My granny took a damp dishcloth out of her smock pocket and swept the peas up with it. The cloth was made of greyish-brown fabric, and you didn't have to put your nose especially close to notice its revolting smell. My sister always called it "the Plague cloth". After the Plague cloth had wiped anything it smelled as revolting as the dishcloth itself. My granny carefully wrapped the peas in the cloth and put it back in the pocket of her green and orange flowered smock. Axel was now ringing the bell frantically. My sister tried to swap her half chop for mine, because I had the bit with the bone, but I noticed in time and pushed my plate away from her, sending another tidal wave of peas over the table.
"Oh, for heaven's sake, what are you two doing? You'll have to go and eat your lunch in the lavatory!" cried my mother through the ringing of the doorbell. She was always making this threat, but she never put it into practice. I didn't think the idea of eating alone in the lavatory was so bad. My granny took the Plague cloth out again and gathered up more peas to rot away in her smock. Then the ringing stopped, my mother smiled with relief, and we enjoyed the silence for a moment. I stuck my feet behind the legs of my chair, and we began eating. All of a sudden my father, who could see into the garden from where he was sitting, choked and waved his fork in that direction, coughing. We all turned our heads to the panoramic window. There stood Axel Vollauf, pressing his face to the glass and goggling in at us with eyes the size of mill-wheels. I quickly turned away again and pretended to be studying the canned vegetables on my plate.

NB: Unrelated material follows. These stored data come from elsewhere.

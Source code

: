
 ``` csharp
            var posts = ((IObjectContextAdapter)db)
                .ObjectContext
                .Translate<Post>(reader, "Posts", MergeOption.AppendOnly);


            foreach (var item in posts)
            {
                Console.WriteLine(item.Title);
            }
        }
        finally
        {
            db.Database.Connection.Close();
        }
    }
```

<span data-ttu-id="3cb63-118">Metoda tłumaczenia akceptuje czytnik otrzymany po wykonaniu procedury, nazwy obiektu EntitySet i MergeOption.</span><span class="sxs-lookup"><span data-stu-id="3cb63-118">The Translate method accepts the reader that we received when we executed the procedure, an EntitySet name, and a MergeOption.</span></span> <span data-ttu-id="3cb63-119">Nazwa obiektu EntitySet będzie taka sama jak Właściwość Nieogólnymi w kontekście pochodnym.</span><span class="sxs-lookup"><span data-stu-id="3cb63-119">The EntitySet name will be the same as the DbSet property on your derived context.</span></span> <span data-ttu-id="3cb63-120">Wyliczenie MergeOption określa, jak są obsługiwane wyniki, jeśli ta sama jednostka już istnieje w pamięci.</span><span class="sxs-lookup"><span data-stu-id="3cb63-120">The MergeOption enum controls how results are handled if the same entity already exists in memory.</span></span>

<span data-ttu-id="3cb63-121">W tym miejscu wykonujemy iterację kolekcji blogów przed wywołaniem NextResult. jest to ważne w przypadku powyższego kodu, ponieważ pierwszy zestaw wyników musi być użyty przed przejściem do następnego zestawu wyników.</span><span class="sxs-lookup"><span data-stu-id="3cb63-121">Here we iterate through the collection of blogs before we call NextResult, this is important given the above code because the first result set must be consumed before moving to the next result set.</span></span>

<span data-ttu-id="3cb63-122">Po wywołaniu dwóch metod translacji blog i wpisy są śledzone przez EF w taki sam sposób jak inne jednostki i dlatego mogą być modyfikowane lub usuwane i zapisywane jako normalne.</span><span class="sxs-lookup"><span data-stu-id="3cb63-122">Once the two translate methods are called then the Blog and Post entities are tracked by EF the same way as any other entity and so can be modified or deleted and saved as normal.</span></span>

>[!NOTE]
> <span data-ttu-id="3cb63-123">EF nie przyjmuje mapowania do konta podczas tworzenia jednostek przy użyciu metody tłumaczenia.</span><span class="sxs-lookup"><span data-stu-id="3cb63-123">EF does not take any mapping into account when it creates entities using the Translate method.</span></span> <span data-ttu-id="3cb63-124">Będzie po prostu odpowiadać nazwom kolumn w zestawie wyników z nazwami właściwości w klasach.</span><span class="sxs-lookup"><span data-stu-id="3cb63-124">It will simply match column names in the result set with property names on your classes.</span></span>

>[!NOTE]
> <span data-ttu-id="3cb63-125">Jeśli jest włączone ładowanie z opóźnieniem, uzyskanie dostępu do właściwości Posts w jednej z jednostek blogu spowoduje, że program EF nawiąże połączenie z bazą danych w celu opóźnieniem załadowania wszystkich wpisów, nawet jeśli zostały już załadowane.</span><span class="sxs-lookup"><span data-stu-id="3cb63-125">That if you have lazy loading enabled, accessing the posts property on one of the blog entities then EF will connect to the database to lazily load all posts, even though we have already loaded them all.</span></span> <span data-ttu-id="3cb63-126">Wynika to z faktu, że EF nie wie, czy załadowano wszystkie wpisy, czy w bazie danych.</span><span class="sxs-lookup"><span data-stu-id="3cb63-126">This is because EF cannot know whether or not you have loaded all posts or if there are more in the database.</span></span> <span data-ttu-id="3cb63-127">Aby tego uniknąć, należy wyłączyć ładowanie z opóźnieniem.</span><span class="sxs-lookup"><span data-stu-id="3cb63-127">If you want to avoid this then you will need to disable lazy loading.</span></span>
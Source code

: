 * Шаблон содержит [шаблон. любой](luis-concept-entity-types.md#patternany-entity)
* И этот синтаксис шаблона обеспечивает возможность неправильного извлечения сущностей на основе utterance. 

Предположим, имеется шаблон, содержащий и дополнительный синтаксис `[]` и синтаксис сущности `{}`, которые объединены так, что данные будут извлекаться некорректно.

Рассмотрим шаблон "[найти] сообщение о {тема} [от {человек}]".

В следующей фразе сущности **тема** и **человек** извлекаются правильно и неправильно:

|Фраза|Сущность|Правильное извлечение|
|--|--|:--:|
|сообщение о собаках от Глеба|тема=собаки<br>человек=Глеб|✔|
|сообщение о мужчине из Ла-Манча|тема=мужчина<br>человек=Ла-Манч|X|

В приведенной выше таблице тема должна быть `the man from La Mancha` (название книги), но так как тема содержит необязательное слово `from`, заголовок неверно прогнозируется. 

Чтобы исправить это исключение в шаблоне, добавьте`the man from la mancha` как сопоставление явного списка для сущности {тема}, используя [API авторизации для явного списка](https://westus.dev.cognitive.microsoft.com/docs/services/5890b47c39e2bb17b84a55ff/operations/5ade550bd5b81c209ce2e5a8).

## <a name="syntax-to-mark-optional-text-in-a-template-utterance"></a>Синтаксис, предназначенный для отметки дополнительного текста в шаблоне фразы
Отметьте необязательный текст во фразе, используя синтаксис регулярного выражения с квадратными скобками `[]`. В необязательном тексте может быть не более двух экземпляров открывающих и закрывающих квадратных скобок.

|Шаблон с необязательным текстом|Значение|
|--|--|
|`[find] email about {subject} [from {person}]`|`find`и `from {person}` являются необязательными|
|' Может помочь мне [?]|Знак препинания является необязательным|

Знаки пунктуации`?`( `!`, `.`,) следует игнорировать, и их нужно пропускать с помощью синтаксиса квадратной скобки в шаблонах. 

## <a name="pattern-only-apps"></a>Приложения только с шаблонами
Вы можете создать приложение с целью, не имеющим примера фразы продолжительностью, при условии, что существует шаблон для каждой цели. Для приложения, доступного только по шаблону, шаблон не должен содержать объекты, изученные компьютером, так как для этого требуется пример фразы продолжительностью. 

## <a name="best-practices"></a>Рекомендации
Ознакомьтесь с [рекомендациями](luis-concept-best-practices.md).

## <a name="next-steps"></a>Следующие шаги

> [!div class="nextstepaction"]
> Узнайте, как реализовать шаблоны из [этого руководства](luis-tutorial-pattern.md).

"Oh, let him in before he smears the whole window up," sighed my mother. My sister punched me on the arm and hissed, "Go on, get up! It's you Saucer-Eyes wants to see."
"Saucer-Eyes, Saucer-Eyes!" crowed my little brother.
Many, many years later my therapist told me about an educational ruse apparently employed by the Eskimos to teach their children to keep away from the dangerous edge of the ice. As soon as an Eskimo child is at all capable of reasoning, the whole village comes together. The child's mother or father says: "Now then, go over to the edge of the ice where the open sea begins." The child marches off before all eyes, feeling flattered by everyone's sudden attention. But no sooner does he or she reach the danger zone than all the Eskimos begin laughing. The child stops, looks round in confusion, maybe hesitates, wondering whether to laugh too or not. But then he realizes that he has fallen for a trick, and all the others are laughing at his stupidity. So he stands there on the edge of the ice, crying, and the others never stop laughing until the child has left the dangerous area again. My therapist claimed that once humiliated like that an Eskimo child never willingly goes near the edge of the ice again, and said that this kind of education works better than any stern prohibition. I don't know if this tale is true. It could be just another story thought up by the kind of people who believe that other races have a better fundamental grasp of the meaning of life. Perhaps the Eskimos really all just sit around playing bingo while their children chuck themselves into the Arctic Ocean by the dozen. As for the method itself, however, I haven't the slightest doubt that it works.